> _Work request_
Among the entries below, count the lines that contain the word "await". Write down only the total.

> _Stored records_
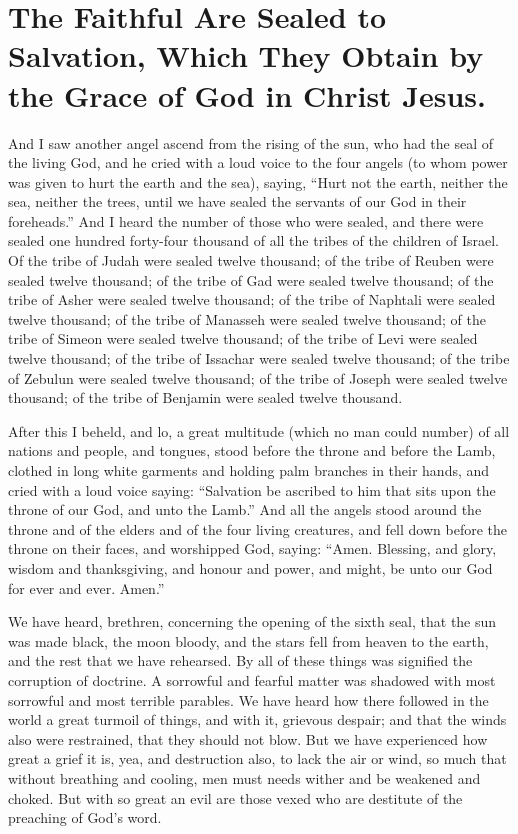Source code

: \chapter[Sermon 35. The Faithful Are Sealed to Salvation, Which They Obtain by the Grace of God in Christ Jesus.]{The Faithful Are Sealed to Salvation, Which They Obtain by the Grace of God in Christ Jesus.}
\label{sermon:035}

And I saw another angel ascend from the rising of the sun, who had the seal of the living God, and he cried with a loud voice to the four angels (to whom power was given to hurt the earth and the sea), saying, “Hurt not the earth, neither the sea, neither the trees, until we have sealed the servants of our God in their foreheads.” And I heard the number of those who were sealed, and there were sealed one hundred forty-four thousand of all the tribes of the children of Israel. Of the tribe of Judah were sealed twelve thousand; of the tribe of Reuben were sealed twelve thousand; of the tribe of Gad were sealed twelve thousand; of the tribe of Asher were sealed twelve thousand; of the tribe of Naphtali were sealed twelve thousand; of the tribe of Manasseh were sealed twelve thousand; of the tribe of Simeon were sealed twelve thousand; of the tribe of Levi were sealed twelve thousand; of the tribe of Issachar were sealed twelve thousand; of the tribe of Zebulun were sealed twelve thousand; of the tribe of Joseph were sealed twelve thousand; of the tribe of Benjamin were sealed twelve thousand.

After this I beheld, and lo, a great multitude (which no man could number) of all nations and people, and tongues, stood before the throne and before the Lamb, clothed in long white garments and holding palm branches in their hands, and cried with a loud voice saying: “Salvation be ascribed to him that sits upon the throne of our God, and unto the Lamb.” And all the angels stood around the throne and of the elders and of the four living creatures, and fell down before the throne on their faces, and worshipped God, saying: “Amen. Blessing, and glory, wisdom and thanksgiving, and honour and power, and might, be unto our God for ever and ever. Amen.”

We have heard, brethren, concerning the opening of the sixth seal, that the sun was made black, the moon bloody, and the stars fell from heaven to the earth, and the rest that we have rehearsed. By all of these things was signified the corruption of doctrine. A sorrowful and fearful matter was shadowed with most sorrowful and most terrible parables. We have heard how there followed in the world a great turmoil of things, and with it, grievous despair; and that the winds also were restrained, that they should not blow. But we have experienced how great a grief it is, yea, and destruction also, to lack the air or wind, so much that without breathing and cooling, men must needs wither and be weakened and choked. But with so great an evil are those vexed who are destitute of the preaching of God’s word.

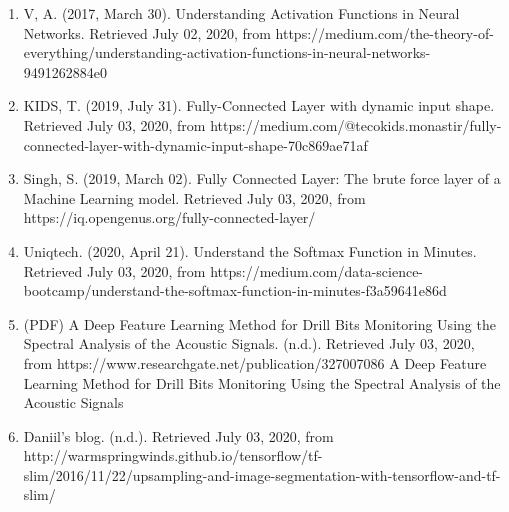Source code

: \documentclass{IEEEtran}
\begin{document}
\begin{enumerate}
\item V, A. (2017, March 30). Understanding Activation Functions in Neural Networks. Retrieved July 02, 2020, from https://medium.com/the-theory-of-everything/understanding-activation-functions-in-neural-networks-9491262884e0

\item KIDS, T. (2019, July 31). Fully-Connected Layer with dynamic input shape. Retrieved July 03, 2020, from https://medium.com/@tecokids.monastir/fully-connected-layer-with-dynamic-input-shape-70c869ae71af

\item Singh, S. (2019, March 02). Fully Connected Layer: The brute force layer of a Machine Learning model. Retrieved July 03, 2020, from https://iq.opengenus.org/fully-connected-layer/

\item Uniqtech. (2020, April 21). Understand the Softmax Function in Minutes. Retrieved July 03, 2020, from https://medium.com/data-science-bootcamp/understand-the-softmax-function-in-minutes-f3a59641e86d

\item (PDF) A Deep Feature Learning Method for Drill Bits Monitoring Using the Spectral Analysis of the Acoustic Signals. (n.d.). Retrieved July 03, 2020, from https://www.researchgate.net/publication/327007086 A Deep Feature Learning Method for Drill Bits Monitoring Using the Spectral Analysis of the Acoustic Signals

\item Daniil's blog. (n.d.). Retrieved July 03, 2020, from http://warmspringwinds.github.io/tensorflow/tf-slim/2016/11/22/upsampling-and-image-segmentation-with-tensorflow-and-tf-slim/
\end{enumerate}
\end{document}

==

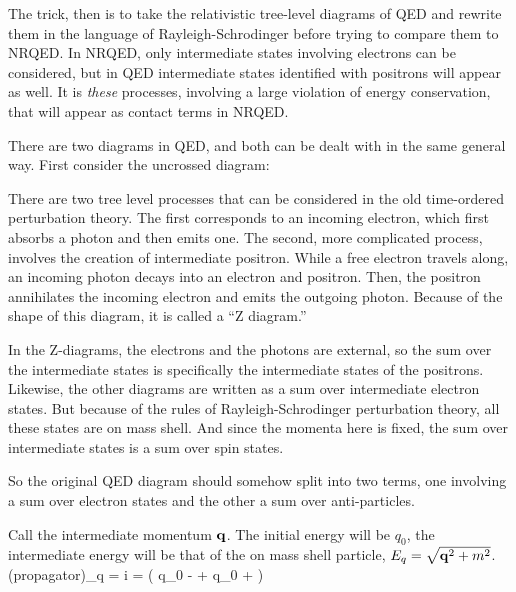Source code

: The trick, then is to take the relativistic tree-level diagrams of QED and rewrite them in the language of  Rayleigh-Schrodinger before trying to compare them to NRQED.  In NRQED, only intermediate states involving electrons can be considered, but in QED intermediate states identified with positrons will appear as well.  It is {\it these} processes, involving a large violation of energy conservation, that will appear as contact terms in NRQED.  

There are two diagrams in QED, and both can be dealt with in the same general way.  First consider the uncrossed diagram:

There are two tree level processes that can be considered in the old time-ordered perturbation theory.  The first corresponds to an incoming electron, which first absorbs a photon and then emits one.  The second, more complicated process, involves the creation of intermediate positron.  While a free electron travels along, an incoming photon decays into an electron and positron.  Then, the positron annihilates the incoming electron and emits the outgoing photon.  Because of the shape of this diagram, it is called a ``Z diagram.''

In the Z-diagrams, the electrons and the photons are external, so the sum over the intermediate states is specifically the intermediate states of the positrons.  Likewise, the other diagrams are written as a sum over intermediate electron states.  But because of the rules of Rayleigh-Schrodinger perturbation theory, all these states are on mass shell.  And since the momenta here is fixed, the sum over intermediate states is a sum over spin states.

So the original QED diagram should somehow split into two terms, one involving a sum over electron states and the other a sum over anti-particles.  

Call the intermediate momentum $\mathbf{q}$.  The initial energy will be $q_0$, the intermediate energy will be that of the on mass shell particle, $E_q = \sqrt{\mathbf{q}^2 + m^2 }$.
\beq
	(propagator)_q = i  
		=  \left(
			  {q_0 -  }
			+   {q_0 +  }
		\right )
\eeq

...

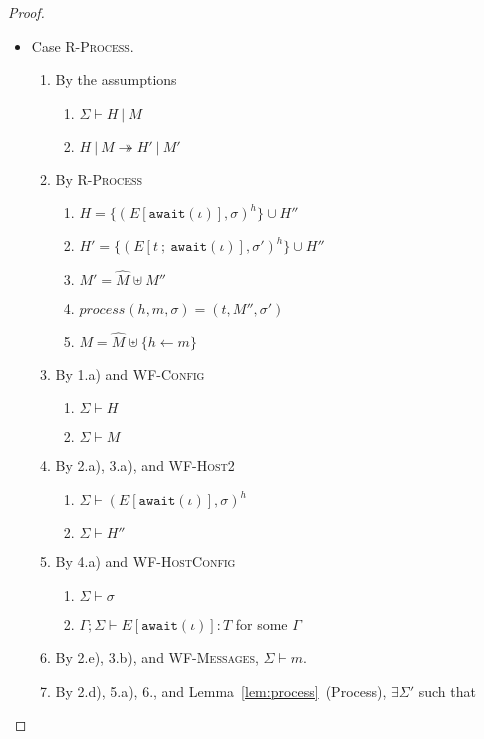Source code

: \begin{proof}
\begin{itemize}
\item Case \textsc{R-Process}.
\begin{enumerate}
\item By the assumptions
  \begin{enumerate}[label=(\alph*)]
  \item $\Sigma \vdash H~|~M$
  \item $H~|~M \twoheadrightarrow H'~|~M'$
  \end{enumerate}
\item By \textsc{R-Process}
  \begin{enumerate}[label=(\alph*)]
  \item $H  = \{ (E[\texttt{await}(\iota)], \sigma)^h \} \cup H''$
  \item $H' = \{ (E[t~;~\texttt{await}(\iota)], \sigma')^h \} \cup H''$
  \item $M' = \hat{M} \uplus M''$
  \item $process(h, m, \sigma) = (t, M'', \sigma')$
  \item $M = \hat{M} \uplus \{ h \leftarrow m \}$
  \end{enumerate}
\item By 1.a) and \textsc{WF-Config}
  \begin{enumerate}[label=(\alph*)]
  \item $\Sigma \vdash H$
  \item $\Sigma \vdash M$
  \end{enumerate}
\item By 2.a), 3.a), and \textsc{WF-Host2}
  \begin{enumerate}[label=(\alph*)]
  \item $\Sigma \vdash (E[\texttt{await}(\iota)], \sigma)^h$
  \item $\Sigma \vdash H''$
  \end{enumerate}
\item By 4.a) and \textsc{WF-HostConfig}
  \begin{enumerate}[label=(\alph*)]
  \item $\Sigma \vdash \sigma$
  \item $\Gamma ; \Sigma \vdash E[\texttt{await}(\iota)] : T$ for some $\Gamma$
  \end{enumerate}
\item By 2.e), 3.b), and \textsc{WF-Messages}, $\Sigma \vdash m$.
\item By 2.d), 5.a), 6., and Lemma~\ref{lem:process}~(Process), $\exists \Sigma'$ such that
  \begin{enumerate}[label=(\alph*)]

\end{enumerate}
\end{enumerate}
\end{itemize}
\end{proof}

> _Problem solution_
4